● **Task requirements**
Please report every line in the entries that contains the string "textit".

Dataset excerpts:
=== Begin Enclosure ===

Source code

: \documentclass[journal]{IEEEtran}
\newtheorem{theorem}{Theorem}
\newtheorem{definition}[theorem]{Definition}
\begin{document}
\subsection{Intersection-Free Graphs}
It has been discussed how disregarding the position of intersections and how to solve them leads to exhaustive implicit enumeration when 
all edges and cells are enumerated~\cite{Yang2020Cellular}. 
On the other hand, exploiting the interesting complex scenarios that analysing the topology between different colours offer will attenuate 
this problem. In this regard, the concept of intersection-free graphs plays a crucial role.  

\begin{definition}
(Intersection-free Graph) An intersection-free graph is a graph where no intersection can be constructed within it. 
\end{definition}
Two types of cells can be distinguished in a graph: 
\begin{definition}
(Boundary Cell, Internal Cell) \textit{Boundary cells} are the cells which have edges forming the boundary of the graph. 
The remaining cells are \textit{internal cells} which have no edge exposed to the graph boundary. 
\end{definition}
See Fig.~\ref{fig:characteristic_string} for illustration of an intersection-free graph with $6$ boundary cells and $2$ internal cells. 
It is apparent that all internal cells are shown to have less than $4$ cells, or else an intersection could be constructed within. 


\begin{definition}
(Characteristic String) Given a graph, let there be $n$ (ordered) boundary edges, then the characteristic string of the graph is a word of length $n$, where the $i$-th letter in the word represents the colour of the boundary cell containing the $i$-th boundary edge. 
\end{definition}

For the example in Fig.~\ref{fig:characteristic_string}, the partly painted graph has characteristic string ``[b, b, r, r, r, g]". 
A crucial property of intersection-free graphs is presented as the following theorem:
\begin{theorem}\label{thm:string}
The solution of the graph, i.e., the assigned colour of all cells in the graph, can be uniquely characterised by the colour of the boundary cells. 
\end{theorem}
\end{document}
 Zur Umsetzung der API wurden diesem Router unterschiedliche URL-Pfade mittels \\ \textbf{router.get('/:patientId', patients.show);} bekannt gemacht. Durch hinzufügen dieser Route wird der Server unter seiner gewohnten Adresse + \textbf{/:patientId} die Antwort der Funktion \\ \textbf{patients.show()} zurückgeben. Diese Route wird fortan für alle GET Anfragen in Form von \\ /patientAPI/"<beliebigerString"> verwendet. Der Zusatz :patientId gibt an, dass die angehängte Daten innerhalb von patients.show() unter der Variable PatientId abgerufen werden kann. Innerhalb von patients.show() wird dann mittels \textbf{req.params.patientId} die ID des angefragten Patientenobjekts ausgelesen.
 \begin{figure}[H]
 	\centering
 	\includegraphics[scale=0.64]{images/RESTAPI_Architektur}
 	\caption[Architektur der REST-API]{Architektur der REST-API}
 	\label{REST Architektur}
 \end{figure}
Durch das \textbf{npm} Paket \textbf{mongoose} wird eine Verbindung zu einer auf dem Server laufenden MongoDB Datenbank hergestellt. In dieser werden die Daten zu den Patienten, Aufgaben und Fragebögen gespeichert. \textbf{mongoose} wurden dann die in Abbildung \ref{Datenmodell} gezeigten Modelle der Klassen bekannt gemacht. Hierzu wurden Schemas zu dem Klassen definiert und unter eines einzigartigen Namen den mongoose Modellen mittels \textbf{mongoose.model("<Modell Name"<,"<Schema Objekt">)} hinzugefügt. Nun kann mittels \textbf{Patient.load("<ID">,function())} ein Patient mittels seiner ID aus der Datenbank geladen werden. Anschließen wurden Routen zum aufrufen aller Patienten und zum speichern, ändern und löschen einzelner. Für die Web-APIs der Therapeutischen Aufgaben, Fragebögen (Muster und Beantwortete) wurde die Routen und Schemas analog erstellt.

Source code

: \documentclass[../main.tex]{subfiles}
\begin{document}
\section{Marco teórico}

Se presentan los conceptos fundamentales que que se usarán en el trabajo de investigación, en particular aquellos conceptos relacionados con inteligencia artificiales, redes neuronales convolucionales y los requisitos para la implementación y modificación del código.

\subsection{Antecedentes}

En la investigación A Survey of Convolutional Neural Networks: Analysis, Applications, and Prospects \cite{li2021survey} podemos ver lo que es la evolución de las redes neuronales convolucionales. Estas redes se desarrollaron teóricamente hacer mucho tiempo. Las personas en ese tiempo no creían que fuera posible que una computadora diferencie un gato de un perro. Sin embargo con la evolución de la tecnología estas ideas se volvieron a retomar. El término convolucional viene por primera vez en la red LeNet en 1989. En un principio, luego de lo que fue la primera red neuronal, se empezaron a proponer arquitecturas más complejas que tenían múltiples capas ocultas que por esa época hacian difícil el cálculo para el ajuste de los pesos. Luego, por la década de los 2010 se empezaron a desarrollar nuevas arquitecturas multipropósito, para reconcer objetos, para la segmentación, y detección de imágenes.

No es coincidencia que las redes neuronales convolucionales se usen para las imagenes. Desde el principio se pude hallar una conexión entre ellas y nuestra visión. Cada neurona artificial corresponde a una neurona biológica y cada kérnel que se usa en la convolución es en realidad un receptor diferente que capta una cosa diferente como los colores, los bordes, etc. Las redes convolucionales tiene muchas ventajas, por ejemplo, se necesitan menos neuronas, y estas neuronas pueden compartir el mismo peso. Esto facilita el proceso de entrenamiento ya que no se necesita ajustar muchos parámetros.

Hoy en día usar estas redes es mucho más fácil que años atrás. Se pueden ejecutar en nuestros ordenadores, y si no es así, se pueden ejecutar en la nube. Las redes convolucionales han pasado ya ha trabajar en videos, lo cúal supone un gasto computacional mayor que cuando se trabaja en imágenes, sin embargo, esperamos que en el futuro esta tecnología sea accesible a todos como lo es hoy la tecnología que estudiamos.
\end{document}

=== End Enclosure ===

● **Answer box**
(Boundary Cell, Internal Cell) \textit{Boundary cells} are the cells which have edges forming the boundary of the graph. 
The remaining cells are \textit{internal cells} which have no edge exposed to the graph boundary. 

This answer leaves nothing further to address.